Increase access to Commercial Goods and Services by allowing multifamily housing on select public transit routes, with higher densities along high-frequency routes and near METRO stations; and by expanding opportunities for commercial activity particularly on certain corridors, while requiring commercial activity in with the greatest density, pedestrian traffic, and transit service.

Increase access to Commercial Goods and Services by allowing the highest-density housing in and near Downtown, while requiring commercial activity in locations with the greatest density, pedestrian traffic, and transit service.



The City will seek to accomplish the following action steps to improve access to goods and services via walking, biking and transit.

  1. Allow commercial uses where they currently exist throughout the city.
  2. Designate additional areas for commercial uses in parts of the city where demand for retail goods and services exceeds the supply, and that are well-served by public transportation.
  3. Allow property owners to request expansion of commercial areas where such expansion would improve access to goods and services via walking, biking, and transit.
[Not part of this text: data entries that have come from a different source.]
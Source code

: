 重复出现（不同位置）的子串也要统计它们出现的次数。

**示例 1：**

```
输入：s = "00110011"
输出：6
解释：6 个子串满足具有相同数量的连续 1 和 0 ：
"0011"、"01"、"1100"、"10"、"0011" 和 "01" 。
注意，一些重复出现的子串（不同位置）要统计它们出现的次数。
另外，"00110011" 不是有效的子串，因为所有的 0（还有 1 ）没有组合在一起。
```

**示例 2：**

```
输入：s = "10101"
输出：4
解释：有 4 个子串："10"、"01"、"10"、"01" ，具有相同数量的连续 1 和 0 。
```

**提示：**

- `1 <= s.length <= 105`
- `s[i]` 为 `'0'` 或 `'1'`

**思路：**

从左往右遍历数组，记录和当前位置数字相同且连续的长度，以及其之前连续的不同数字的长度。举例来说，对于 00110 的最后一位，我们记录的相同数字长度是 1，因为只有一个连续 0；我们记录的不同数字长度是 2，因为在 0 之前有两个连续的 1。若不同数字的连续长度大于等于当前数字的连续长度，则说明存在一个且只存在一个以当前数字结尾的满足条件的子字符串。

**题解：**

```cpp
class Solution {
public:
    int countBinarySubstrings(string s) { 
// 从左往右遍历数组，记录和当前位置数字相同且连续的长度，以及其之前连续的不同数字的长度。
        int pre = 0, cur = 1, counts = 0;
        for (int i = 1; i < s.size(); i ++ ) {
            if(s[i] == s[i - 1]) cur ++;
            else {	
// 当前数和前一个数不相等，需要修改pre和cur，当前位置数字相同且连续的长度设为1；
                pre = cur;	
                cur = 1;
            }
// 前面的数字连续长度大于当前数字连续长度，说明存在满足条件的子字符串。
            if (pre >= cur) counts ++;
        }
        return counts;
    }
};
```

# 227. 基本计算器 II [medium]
  4. Require commercial retail to be incorporated into new buildings in select areas of the city with the highest residential densities, highest pedestrian traffic, and most frequent transit service.
  5. Allow for increased housing supply within and adjacent to Commercial areas.
  6. Allow a full range of uses in Commercial areas intended to provide goods and services to surrounding communities.
  7. Utilize regulatory tools to minimize the impacts that commercial uses have on nearby residential uses.
  8. Develop new analytical frameworks and tools to accurately track and study the dynamics of urban retail in order to guide the development, revision, and deployment of City programs, tools, and regulations.
  9. Allow production and processing uses in Commercial Mixed Use areas while controlling for potential negative externalities through building and site design.